#### Stored data:
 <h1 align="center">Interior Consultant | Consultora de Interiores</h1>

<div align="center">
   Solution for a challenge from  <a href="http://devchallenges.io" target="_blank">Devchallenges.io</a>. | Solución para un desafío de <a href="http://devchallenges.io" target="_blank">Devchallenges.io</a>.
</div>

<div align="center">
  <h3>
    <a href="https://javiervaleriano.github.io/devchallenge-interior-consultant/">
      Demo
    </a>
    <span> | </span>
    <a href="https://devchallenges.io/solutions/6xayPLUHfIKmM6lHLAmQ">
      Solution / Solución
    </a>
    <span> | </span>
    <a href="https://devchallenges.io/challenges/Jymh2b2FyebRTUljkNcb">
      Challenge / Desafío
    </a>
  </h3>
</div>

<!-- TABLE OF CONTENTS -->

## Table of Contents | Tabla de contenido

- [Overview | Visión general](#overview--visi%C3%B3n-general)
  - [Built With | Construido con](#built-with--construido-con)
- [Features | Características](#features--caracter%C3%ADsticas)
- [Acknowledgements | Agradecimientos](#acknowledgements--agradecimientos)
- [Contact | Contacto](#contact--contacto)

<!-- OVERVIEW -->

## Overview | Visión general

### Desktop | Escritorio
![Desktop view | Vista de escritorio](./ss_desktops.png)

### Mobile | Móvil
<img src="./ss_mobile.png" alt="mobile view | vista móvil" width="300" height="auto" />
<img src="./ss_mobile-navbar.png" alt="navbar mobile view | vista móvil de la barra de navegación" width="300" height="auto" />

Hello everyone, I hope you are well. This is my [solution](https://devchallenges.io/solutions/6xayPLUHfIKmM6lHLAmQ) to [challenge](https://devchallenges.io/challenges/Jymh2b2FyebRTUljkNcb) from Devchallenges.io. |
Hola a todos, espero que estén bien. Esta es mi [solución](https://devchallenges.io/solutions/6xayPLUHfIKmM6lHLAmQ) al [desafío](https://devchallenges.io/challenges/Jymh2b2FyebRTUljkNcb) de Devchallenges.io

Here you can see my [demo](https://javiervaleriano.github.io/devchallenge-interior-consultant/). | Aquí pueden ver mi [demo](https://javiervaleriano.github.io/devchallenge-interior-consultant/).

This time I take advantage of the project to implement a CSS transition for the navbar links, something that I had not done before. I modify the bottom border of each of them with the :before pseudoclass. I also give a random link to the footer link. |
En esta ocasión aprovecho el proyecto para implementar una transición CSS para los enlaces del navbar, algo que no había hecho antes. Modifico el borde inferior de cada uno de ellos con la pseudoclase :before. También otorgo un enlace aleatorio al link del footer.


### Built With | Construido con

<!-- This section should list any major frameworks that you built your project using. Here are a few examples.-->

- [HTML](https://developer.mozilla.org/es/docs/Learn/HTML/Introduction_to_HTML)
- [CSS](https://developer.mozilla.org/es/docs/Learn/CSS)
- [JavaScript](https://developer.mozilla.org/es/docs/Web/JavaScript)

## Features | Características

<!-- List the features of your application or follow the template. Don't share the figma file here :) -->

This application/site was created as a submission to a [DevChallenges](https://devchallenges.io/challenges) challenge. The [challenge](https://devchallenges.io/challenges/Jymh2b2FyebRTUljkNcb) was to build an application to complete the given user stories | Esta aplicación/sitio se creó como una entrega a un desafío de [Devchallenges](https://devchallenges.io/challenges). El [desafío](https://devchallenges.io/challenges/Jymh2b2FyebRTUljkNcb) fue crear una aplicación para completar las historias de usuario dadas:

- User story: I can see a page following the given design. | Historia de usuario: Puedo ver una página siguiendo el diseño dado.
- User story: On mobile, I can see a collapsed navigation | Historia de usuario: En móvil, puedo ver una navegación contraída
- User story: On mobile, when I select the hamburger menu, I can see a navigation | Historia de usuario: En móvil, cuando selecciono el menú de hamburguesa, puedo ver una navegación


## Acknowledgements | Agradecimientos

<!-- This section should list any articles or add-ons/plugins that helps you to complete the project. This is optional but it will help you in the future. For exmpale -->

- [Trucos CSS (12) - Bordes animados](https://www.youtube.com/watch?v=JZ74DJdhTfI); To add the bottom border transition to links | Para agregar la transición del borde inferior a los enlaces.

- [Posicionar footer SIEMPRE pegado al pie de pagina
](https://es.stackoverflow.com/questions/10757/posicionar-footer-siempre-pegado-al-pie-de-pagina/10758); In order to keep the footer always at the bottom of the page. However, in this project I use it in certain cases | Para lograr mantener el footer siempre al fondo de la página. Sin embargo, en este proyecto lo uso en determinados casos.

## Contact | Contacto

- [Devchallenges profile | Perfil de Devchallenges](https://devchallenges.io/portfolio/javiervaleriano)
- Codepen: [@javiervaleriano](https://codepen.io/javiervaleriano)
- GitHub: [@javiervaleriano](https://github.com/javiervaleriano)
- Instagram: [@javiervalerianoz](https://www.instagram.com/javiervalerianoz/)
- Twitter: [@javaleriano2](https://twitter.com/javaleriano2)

#### Assignment:
Look above for the line holding "- User story: I" and the line holding "<!-- This section should list any articles", then output exactly those two lines and every line between them, nothing more.

#### Completed task:
- User story: I can see a page following the given design. | Historia de usuario: Puedo ver una página siguiendo el diseño dado.
- User story: On mobile, I can see a collapsed navigation | Historia de usuario: En móvil, puedo ver una navegación contraída
- User story: On mobile, when I select the hamburger menu, I can see a navigation | Historia de usuario: En móvil, cuando selecciono el menú de hamburguesa, puedo ver una navegación


## Acknowledgements | Agradecimientos

<!-- This section should list any articles or add-ons/plugins that helps you to complete the project. This is optional but it will help you in the future. For exmpale -->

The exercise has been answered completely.